= Lillian Louisa Pitts =

Australian artist and photographer

Lillian Louisa Pitts (1872 – 1947), also known as L.L.P., was an Australian music teacher, artist and professional photographer. Pitts grew up with a love for music and the arts and made her living by teaching music classes and oil-painting. Her experience with painting and photography began when she would produce postcard portraits of friends and family. Pitts died in 1947.

==Biography==
Pitts was born at Bairnsdale in Victoria, where she was raised in an affluent and devout Methodist household. After her family was affected by an economic depression in the 1890s, they moved to a pioneer community in Northern Victoria. In 1907 Pitts began studying visual arts with A.M.E. Bale in Melbourne. While studying sold personal portraits as recommended by her teacher. Pitts' earliest known photograph dates to 1904. Her first photographs demonstrate a strong understanding of technique and composition.

A collection of 600 negatives of Pitts' photography is housed at the Museums Victoria. These photographs by Pitts depict scenes of daily life, recreation, and rural life and work. Pitts' photography was simple in its composition, depicting landscapes and rural people in routine work or daily activities. Other than depicting rural life in Victoria, Pitts also photographed Aboriginal life, for example in her photograph Aboriginal Man Wearing Possum Skin Cloak, Swan Hill, circa 1915. By photographing indigenous people, Pitts acknowledged the Aboriginal people's role in their community when others at the time would not. Pitts also loved to photograph children. Her photographs of children were especially popular and she won many prizes for those pieces and had her work featured in newspapers and publications.

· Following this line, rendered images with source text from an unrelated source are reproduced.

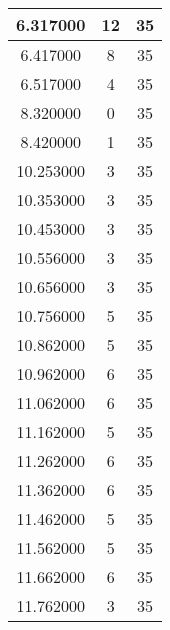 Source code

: \begin{longtable}[htbp]{|c|c|c|}
6.317000 & 12 & 35 \\ \hline
6.417000 & 8 & 35 \\ \hline
6.517000 & 4 & 35 \\ \hline
8.320000 & 0 & 35 \\ \hline
8.420000 & 1 & 35 \\ \hline
10.253000 & 3 & 35 \\ \hline
10.353000 & 3 & 35 \\ \hline
10.453000 & 3 & 35 \\ \hline
10.556000 & 3 & 35 \\ \hline
10.656000 & 3 & 35 \\ \hline
10.756000 & 5 & 35 \\ \hline
10.862000 & 5 & 35 \\ \hline
10.962000 & 6 & 35 \\ \hline
11.062000 & 6 & 35 \\ \hline
11.162000 & 5 & 35 \\ \hline
11.262000 & 6 & 35 \\ \hline
11.362000 & 6 & 35 \\ \hline
11.462000 & 5 & 35 \\ \hline
11.562000 & 5 & 35 \\ \hline
11.662000 & 6 & 35 \\ \hline
11.762000 & 3 & 35 \\ \hline
\end{longtable}

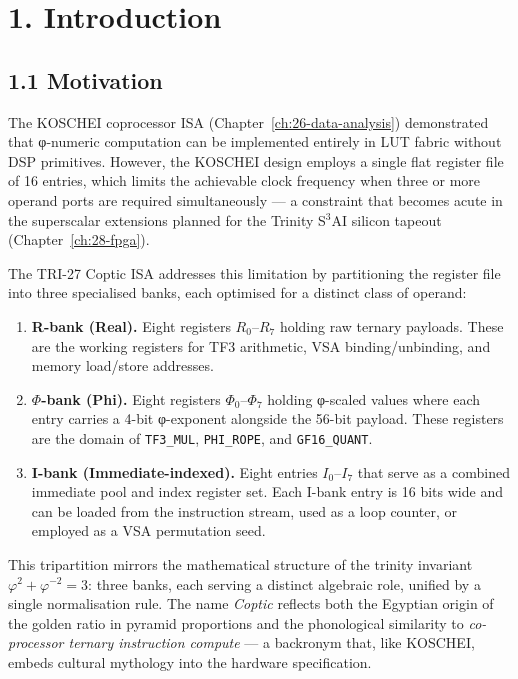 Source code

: \section{1. Introduction}\label{fa_71:introduction}

\subsection{1.1 Motivation}\label{fa_71:motivation}

The KOSCHEI coprocessor ISA (Chapter~\ref{ch:26-data-analysis})
demonstrated that φ-numeric computation can be implemented
entirely in LUT fabric without DSP primitives. However, the
KOSCHEI design employs a single flat register file of 16 entries,
which limits the achievable clock frequency when three or more
operand ports are required simultaneously --- a constraint that
becomes acute in the superscalar extensions planned for the
Trinity S$^3$AI silicon tapeout (Chapter~\ref{ch:28-fpga}).

The TRI-27 Coptic ISA addresses this limitation by partitioning
the register file into three specialised banks, each optimised
for a distinct class of operand:

\begin{enumerate}
\def\labelenumi{\arabic{enumi}.}
\item
  \textbf{R-bank (Real).} Eight registers
  \(R_0\)--\(R_7\) holding raw ternary payloads. These
  are the working registers for TF3 arithmetic, VSA
  binding/unbinding, and memory load/store addresses.
\item
  \textbf{$\Phi$-bank (Phi).} Eight registers
  \(\Phi_0\)--\(\Phi_7\) holding φ-scaled values where
  each entry carries a 4-bit φ-exponent alongside the
  56-bit payload. These registers are the domain of
  \texttt{TF3\_MUL}, \texttt{PHI\_ROPE}, and
  \texttt{GF16\_QUANT}.
\item
  \textbf{I-bank (Immediate-indexed).} Eight entries
  \(I_0\)--\(I_7\) that serve as a combined immediate
  pool and index register set. Each I-bank entry is 16
  bits wide and can be loaded from the instruction
  stream, used as a loop counter, or employed as a VSA
  permutation seed.
\end{enumerate}

This tripartition mirrors the mathematical structure of the
trinity invariant \(\varphi^2 + \varphi^{-2} = 3\): three banks,
each serving a distinct algebraic role, unified by a single
normalisation rule. The name \emph{Coptic} reflects both the
Egyptian origin of the golden ratio in pyramid proportions and
the phonological similarity to \emph{co-processor ternary
instruction compute} --- a backronym that, like KOSCHEI, embeds
cultural mythology into the hardware specification.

During her prime as an artist, Pitts became great friends with the photographer J.P. (Jas) Campbell. Pitts and Campbell would travel together on photography expeditions where they would exchange ideas and critique each other's work.

Pitts is also featured in many photography books and collections such as The Story of the Camera in Australia by Jack Cato and Merrigum Frank compiled by Euan McGilliviary and Matthew Nickson which is a children's book featuring Pitts' photographs.

Towards the end of her life, Pitts was again impacted by the Great Depression and moved towards oil painting as her artistic outlet. In this phase of her career, Pitts was inspired by her family and the nature around her. When her family moved to their pioneer village, they owned an orchard, which Pitts often painted. Pitts would also often paint young women.